La persona que les abrió era una mujer menuda, con el pelo blanco y el rostro ajado por el tiempo y surcado de profundas arrugas. Se quedó en el umbral sin invitarles a entrar.

– Camarada Dong, estamos investigando la desaparición de Wen -dijo Yu-. ¿Podría decirme alguna cosa sobre ella, concretamente con respecto a la noche del cinco de abril?

– ¿Información sobre esa mujer? Déjeme decirle algo. El es un lobo de ojos blancos, y ella es una zorra de rostro de jade. Ahora los dos tienen problemas, ¿no? Les está bien empleado -Dong apretó los labios formando una fina línea que demostraba enojo y les cerró la puerta en las narices.

Yu se volvió a Zhao con asombro.

– Sigamos -dijo Zhao-. Dong cree que Feng influyó en su hijo para que se marchara de casa. Sólo tiene dieciocho años. Por eso le llama lobo con ojos blancos, el más cruel.
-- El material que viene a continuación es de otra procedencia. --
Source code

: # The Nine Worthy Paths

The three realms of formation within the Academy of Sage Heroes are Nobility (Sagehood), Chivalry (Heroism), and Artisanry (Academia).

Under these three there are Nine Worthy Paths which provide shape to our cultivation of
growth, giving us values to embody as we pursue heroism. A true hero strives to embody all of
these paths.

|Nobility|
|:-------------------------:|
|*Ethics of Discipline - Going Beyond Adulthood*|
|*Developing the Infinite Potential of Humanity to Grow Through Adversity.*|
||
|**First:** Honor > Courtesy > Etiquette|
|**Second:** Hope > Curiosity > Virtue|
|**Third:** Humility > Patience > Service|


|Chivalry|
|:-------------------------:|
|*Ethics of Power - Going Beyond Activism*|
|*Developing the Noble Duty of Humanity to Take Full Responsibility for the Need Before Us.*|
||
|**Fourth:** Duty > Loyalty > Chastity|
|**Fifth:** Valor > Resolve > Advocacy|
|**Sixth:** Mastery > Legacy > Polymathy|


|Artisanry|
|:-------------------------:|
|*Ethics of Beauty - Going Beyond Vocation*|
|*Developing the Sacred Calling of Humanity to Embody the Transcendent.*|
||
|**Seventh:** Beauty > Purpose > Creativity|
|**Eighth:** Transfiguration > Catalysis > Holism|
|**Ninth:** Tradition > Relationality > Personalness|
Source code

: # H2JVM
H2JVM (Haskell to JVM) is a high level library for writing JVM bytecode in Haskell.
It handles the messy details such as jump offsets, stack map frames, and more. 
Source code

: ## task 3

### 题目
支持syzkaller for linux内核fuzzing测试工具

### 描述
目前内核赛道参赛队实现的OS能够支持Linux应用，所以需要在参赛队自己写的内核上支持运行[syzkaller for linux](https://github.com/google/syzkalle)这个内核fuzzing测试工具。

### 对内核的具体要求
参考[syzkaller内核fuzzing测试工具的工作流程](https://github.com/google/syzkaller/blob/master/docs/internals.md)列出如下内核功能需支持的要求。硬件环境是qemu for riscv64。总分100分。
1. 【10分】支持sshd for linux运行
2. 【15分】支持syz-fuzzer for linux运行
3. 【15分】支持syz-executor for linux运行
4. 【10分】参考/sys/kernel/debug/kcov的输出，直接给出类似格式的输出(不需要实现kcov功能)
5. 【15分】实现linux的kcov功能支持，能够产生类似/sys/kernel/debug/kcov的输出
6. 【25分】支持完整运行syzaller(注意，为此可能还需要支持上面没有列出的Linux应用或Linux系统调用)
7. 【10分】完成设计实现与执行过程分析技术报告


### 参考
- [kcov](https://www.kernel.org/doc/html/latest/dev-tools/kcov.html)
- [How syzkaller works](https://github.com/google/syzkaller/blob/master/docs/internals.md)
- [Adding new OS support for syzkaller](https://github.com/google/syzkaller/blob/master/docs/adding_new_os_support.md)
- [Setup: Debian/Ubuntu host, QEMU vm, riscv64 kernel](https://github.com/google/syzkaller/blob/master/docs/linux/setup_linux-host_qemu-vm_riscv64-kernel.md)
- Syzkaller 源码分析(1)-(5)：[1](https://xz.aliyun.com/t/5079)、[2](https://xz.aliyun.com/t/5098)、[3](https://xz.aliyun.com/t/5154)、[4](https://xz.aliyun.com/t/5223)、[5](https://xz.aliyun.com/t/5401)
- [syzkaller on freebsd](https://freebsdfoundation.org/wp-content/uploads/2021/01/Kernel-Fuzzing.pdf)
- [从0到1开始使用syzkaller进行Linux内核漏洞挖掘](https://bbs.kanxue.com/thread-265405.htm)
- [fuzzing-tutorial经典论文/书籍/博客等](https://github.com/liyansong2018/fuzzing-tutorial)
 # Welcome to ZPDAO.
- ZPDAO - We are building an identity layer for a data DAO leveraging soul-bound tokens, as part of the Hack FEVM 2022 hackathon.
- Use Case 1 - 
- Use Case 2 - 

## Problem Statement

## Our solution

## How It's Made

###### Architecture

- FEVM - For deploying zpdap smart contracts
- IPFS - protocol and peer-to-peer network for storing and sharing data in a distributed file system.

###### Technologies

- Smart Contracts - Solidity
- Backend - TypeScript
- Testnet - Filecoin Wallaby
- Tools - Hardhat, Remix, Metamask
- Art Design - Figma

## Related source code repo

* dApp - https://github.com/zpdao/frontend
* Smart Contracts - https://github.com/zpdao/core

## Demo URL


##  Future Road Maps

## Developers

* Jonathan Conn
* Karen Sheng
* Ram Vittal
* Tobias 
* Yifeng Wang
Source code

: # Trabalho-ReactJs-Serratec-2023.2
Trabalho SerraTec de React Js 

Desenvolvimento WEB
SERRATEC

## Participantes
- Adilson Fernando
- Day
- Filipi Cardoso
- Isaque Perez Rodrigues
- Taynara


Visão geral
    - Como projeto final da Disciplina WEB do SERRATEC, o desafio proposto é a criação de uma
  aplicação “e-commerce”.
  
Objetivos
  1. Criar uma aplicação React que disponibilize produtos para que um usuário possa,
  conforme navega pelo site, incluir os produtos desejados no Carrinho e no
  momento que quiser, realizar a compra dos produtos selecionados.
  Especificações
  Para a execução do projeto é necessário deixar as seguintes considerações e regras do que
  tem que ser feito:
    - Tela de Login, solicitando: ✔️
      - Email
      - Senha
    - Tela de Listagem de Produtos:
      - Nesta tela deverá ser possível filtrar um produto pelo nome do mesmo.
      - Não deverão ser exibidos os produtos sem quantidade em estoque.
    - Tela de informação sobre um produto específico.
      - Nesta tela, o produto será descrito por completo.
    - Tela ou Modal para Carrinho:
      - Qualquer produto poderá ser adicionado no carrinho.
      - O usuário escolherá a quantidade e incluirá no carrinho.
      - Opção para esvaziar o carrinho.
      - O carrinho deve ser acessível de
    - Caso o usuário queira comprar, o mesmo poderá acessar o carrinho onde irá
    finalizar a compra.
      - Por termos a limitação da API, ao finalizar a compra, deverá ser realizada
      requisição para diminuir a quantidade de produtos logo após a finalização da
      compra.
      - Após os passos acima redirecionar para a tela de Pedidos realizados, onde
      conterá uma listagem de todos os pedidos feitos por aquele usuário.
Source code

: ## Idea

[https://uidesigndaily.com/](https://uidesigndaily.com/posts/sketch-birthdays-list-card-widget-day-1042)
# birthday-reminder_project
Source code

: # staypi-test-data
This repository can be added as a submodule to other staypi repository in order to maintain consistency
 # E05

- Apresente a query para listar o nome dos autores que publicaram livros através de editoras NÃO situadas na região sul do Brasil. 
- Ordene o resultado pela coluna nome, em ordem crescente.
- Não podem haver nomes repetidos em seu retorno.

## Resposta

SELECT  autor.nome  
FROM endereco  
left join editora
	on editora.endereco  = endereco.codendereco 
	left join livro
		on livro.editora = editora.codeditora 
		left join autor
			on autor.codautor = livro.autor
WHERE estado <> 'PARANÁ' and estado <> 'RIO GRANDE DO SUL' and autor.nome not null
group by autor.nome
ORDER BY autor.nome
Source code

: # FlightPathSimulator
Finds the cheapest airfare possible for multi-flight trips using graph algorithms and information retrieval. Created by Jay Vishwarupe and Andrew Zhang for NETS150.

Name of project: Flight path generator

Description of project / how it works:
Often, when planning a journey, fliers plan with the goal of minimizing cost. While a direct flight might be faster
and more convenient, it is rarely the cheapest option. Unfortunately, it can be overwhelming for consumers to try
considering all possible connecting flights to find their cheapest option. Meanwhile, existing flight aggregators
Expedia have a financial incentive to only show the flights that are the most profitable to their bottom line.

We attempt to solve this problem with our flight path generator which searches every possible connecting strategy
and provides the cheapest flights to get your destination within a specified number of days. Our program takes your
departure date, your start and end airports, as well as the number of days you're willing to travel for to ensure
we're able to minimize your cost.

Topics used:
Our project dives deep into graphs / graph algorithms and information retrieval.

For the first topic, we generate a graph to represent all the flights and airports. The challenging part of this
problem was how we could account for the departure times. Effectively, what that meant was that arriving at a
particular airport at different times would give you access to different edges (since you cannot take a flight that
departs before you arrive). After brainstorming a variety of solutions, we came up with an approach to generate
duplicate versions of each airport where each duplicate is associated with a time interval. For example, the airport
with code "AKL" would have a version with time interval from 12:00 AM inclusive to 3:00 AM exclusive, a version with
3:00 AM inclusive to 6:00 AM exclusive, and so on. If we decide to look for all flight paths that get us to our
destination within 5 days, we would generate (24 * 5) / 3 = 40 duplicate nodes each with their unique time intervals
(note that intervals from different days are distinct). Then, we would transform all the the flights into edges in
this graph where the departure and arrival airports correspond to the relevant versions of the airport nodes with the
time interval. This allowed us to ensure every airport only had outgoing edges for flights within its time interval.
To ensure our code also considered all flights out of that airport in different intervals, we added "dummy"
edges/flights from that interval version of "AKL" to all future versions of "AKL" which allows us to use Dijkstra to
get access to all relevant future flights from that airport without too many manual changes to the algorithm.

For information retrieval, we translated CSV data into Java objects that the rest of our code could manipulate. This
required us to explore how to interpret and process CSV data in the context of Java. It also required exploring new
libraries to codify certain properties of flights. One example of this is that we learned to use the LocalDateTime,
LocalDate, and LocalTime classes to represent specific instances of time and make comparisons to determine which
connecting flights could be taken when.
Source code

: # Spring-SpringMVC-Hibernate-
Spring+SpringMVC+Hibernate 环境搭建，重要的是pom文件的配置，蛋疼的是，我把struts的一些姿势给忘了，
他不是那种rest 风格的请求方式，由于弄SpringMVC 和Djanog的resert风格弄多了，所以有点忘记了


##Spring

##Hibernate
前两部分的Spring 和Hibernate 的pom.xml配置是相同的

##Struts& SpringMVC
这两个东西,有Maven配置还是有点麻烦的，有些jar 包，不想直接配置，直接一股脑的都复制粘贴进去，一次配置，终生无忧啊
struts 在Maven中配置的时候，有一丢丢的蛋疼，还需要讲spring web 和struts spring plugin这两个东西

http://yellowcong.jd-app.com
– ¿Por qué Dong ha llamado a Wen zorra de rostro de jade?

– Feng se divorció de su primera esposa para casarse con Wen. Cuando llegó era una chica impresionante. Los lugareños cuentan toda clase de historias sobre el matrimonio.

– Otra pregunta. ¿Cómo puede haberse enterado Dong de que Feng tiene problemas?

– No lo sé -Zhao no miró a Yu a los ojos-. La gente de aquí tiene parientes o amigos en Nueva York. O pueden haber oído algo después de la desaparición de Wen.

– Entiendo -en realidad Yu no entendía, pero no le pareció apropiado insistir sobre el tema de momento.

Yu intentó quitarse de encima la sensación de que podía haber algo más tras la vaguedad del sargento Zhao. La policía de Fujian podía tomarse como una reprimenda el que les enviaran a un policía de Shanghai. Aunque no le sorprendía encontrarse trabajando con un compañero poco entusiasta y poco amistoso. La mayoría de sus misiones con el inspector jefe Chen habían sido todo menos agradables.

Dudaba que el trabajo de Chen en Shanghai fuera más fácil. A los demás podía parecérselo: el Peace Hotel, presupuesto ilimitado y una atractiva compañera norteamericana, pero Yu le conocía. Encendió otro cigarrillo y pensó qué habría sucedido de haberle dicho un no rotundo al Secretario del Partido Li. Porque aquel trabajo no era para un policía. Y tal vez ese era el motivo por el que él nunca llegaría a inspector jefe.

Cuando terminaron las entrevistas del día, la oficina del comité de la aldea estaba cerrada. No había servicio de teléfono público. A sugerencia de Zhao, se encaminaron hacia el hotel, un paseo de veinte minutos. Cuando llegaron a las afueras de la aldea, Yu se acercó a un anciano que reparaba un neumático de bicicleta bajo un cartel estropeado.